Bunch of tracking rubbish it seems like.

What types can be configured?

Referrer-Policy: no-referrer
Referrer-Policy: no-referrer-when-downgrade
Referrer-Policy: origin
Referrer-Policy: origin-when-cross-origin
Referrer-Policy: same-origin
Referrer-Policy: strict-origin
Referrer-Policy: strict-origin-when-cross-origin
Referrer-Policy: unsafe-url

Which is the safest?

(As in most browser compatible) From checking the Mozilla site seems like “strict-origin-when-cross-origin” but this type seem to give you an F grade. on Security.
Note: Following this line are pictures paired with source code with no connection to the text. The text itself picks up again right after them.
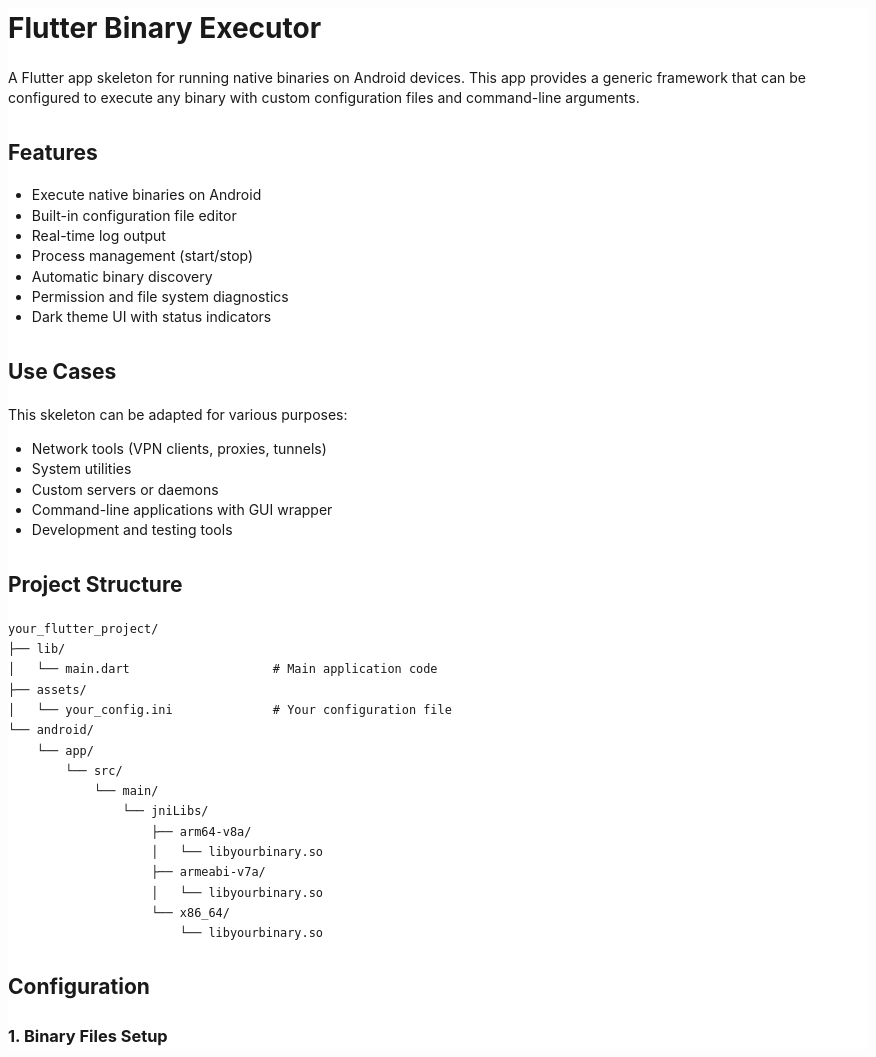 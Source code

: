 # Flutter Binary Executor

A Flutter app skeleton for running native binaries on Android devices. This app provides a generic framework that can be configured to execute any binary with custom configuration files and command-line arguments.

## Features

-  Execute native binaries on Android
-  Built-in configuration file editor
-  Real-time log output
-  Process management (start/stop)
-  Automatic binary discovery
-  Permission and file system diagnostics
-  Dark theme UI with status indicators

## Use Cases

This skeleton can be adapted for various purposes:
- Network tools (VPN clients, proxies, tunnels)
- System utilities
- Custom servers or daemons
- Command-line applications with GUI wrapper
- Development and testing tools

## Project Structure

```
your_flutter_project/
├── lib/
│   └── main.dart                    # Main application code
├── assets/
│   └── your_config.ini              # Your configuration file
└── android/
    └── app/
        └── src/
            └── main/
                └── jniLibs/
                    ├── arm64-v8a/
                    │   └── libyourbinary.so
                    ├── armeabi-v7a/
                    │   └── libyourbinary.so
                    └── x86_64/
                        └── libyourbinary.so
```

## Configuration

### 1. Binary Files Setup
I’m assuming “no-referrer” is most secure (our goal).

What’s the impact?

Site working on different web browsers, old browsers may stop working.

When a user leaves your website from a link that points elsewhere, it may be useful for the destination server to know where the user came from (your website). It might also be more appropriate that you don’t tell them any information about your website. The referrer header that is sent is typically a string that includes the URL of the page that the user clicked the link to the destination. There are multiple ways to configure if and what information is sent, but things to keep in mind are referrers may be necessary to properly configure web advertisements, analytics, and some authentication platforms. You can also ensure that an HTTPS URL is not leaked into HTTP headers (and consequently leaking website path information unencrypted across the internet).”

How do you configure it?

This is a bit of a loaded question, which took me a while to figure out. If you are behind a load balancer, do you configure it on the load balancer side, or the backend server that actually servs the web content? (Turns out you configure it on the backend server).

In my case HA Proxy is the service that serves the website externally, while the backend server that hosts the web content is actually Apache (subject to change), but at the time of this writing that’s the hosting back end. Now it was actually a TurnKey Linux appliance, but maintained manually (OS patches and updates).

Now I found many guides online stating how to apply it, however some failed to mention all the pre-reqs, however the use of apache2 or httpd is dependent on the Linux distro. In our case it’s apache2. What is that dependency you might be asking… well it’s the headers module. Which can be verified is available by checking: /etc/apache2/mods-available/headers.load

To enable it:

a2enmod headers

failure to do so will cause the service to not start when calling the service restart command, and if you decided to use the .htaccess method instead the service will successfully restart but when you try to navigate to the website you’ll be greeted with an internal server error page.

After that I finally added this to my apache config file (which is also another loaded statement as to which file this is, as it’s referenced as so many different things on the internet, in my case it was /etc/apache2/site-enabled/wordpress.conf)

Header always set Referrer-Policy: "no-referrer"

I also added the no downgrade as a root option, but the no referrer was set under both VirtualHosts (even though the snippet below shows just port 80 host being configured).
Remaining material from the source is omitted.